My friend asks me how I am feeling.
Not, “How are you?” “Fine,” will not do as a reply.
My friend has asked a few times before. I am not avoiding her. The genuine answer is, “I have no idea.”
But that will not do either.
And so I sit in an armchair, pretending to watch television. I reach inside. Two things occur to me instantly.
The first is that I have not done this in a while. Quite a long while. I don’t know how long, but then this is about feelings. It feels long.
The second is a reminder of why I stopped doing this. The first feeling I encounter is sadness.
It’s always been there. At least as long as I can remember emotionally. When I reach inside, I find sad. Black sad. A darkness made of sadness.
And this is where I start to falter. I’m good with words, alright? Words have always been what I do. But instantly words start to fail me. “A man is not sad, he is morose,” said Robin Williams’ character in Dead Poets Society. “Language was invented for one reason, boys – to woo women – and, in that endeavour, laziness will not do.” But I deliberately choose the lazy word “sad”.
It’s like “nice”. It is a mediocre, beige kind of a word. Weak. Expressionless. This dark sadness is not depression, it is not intense. I am not about to burst out crying or slit my wrists. It is just ever there.
I can guess at why it is there, but that is not what my friend asked me. She did not ask, “Why are you?” She asked, “How are you?” In fact, she has deliberately asked me to bypass all the logic I normally apply in these circumstances.

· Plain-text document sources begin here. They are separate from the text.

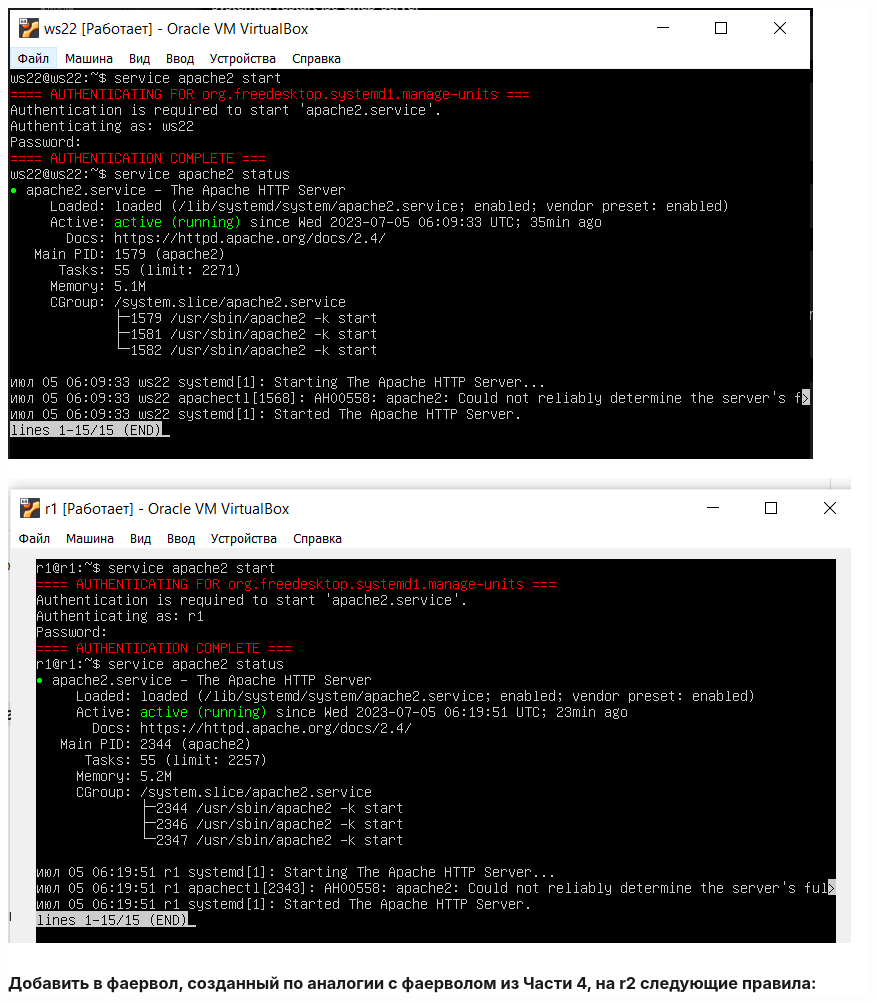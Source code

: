 ![apache_status_ws22](src/sreen/apache_status_ws22.PNG)

![apache_status_r1](src/sreen/apache_status_r1.PNG)

### Добавить в фаервол, созданный по аналогии с фаерволом из Части 4, на r2 следующие правила:
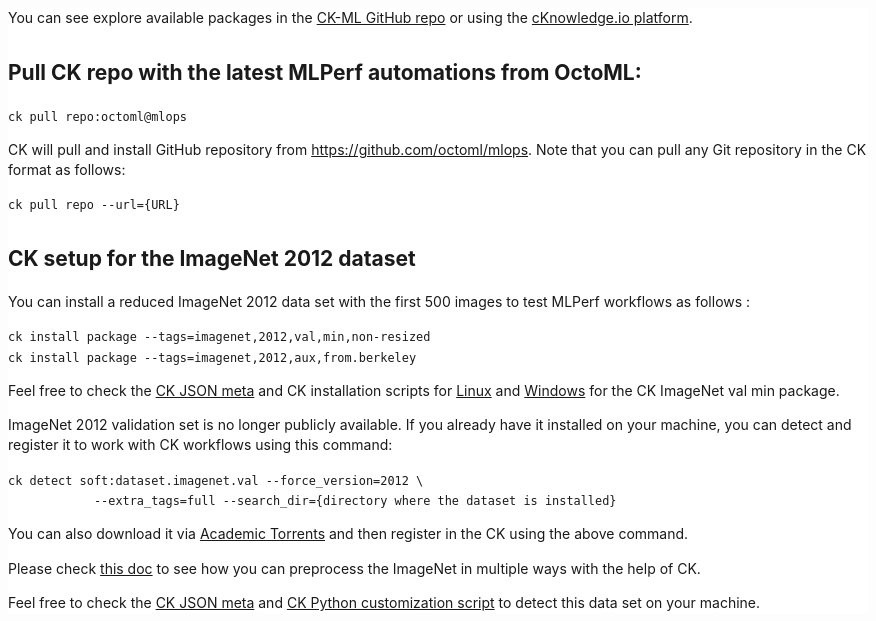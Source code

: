 
You can see explore available packages in the [CK-ML GitHub repo](https://github.com/ctuning/ck-ml/tree/main/package)
or using the [cKnowledge.io platform](https://cKnowledge.io/c/package).

## Pull CK repo with the latest MLPerf automations from OctoML:
```
ck pull repo:octoml@mlops
```

CK will pull and install GitHub repository from https://github.com/octoml/mlops.
Note that you can pull any Git repository in the CK format as follows:
```
ck pull repo --url={URL}
```

## CK setup for the ImageNet 2012 dataset

You can install a reduced ImageNet 2012 data set with the first 500 images to test MLPerf workflows as follows :

```
ck install package --tags=imagenet,2012,val,min,non-resized
ck install package --tags=imagenet,2012,aux,from.berkeley
```

Feel free to check the [CK JSON meta](https://github.com/ctuning/ck-ml/blob/main/package/imagenet-2012-val-min/.cm/meta.json)
and CK installation scripts for [Linux](https://github.com/ctuning/ck-ml/blob/main/package/imagenet-2012-val-min/install.sh) 
and [Windows](https://github.com/ctuning/ck-ml/blob/main/package/imagenet-2012-val-min/install.bat)
for the CK ImageNet val min package.

ImageNet 2012 validation set is no longer publicly available.
If you already have it installed on your machine, you can detect
and register it to work with CK workflows using this command:

```
ck detect soft:dataset.imagenet.val --force_version=2012 \
            --extra_tags=full --search_dir={directory where the dataset is installed}
```

You can also download it via [Academic Torrents](https://academictorrents.com/details/5d6d0df7ed81efd49ca99ea4737e0ae5e3a5f2e5)
and then register in the CK using the above command.

Please check [this doc](../datasets/imagenet2012.md) to see how you can preprocess the ImageNet 
in multiple ways with the help of CK.

Feel free to check the [CK JSON meta](https://github.com/ctuning/ck-ml/blob/main/soft/dataset.imagenet.val/.cm/meta.json)
and [CK Python customization script](https://github.com/ctuning/ck-ml/blob/main/soft/dataset.imagenet.val/customize.py)
to detect this data set on your machine.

It is why I have chosen to write in the present tense – to pull myself into the present and not analyse. That’s not what this is for.
The sadness feels like a layer. I doesn’t feel like there is sadness all the way down. It’s not a mask above other feelings, but rather a kind of go-to emotion. The first thing I encounter on the way down. As I go down, the darkness becomes thicker, the sadness more profound, but… well, does it sound crazy to say that, as the sadness becomes denser, so hope seems to shine brighter in the distance? Distance is the wrong word. Through the ever-thickening mist.
I stop and re-emerge. Up through the sadness and back into the world of senses. The TV is still going, my partner sits next to me, oblivious to what I am trying to do.
Beneath the sadness is hope. I know it is there. It is what comes through when asked how I feel about people. My first response will be something cynical about sheeple and how average IQ descends the bigger the sample, but for those prepared to call me on my bullshit there lies a layer of genuine hope. I love people. I believe in them. In us. We are capable of… well, we can do things like Christmas. Not overweight saints in red pyjamas or saviours in mangers… not even giving of gifts and the celebration of renewal that lies at the heart of midwinter… I mean smiling at perfect strangers walking towards you and genuinely wishing them a merry Christmas. For that one day, you mean it! And so do they! Hope. Hope in who I am because of who we are.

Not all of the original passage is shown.